I let students work for a few minutes and then share their results. We discuss how students determined the answer. I'll ask a question like, "Why are there 2 answers?"
After discussing the Bell Work I give students a value and ask students to find all trigonometric functions including the angle that has that value. Students work on this for a minute or two and then start putting their answers on the board. I do not limit the values that the angle can be to see if students consider rotating multiple times around the circle.
As students share their answers I watch for answers that are more than one revolution or that are negative. If students have not considered this I will put a few of these on the board for students to verify if they are correct or incorrect. I will put at least one that is wrong just to make sure students are checking my answers.
How are the angles related to the ones on the board?
When students say that they are 360 degrees or 2pi radians more than the given angle. I now ask students if they can think of a way to write all angles?

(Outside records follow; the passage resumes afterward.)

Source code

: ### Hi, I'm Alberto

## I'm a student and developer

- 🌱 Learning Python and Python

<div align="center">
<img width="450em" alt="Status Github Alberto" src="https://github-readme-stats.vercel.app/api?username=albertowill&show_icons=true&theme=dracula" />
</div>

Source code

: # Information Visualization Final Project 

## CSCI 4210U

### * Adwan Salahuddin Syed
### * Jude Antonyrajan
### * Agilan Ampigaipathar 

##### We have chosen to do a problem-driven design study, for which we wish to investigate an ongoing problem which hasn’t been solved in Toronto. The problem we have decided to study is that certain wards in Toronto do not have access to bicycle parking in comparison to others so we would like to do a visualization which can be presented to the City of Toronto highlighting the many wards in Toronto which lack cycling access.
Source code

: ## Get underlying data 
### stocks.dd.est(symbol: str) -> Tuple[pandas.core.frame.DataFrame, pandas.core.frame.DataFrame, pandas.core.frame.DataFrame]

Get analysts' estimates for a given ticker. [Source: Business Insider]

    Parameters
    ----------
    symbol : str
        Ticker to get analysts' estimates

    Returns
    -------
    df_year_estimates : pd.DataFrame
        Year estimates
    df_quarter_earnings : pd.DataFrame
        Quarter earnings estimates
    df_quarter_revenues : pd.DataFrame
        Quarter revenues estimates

I show students the idea of 2npi or 360n along with 180n or npi. How many answers could we have?
I now become more specific and give students a trigonometric equation such as sin t= 1. Students work to find the answer. We do several of these before I give students problems with a limited domain.
Once I feel that students are understanding how to find the angle I give student the Special Angles Worksheet 2. I help students read through the directions. One issue that students have is how to determine if the answer needs to be in radians or degrees. I show students how reading the directions and noticing the limits on the domain will help them know which way to write the angles. On this worksheet the domain limits are in radians so the answers should be in radians.

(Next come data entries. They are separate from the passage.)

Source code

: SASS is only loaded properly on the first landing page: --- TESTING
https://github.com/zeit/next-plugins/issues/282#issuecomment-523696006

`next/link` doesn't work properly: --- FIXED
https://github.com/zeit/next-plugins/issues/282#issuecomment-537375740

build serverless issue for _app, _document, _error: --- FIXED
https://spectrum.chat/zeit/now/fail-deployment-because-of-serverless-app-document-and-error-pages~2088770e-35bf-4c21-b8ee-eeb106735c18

As students work today I help students that are still struggling. Many students will want me to just verify that the answers are correct. Once they know they are doing the problems correctly the students are willing to work in small groups on the problems.
As class ends today I ask students to complete and exit slip to answer this prompt.
When we are given the value and the function such as sin t=1/2, we can have an infinite number of solutions or just 1 or 2. What should you find to help you determine the number of solutions for a problem like sin t=1/2?
Many times students do not read the directions to a problem or consider the situation to a real world problem when determining an answer. Students need to realize they need to identify the domain to determine the number of solutions a problem will have.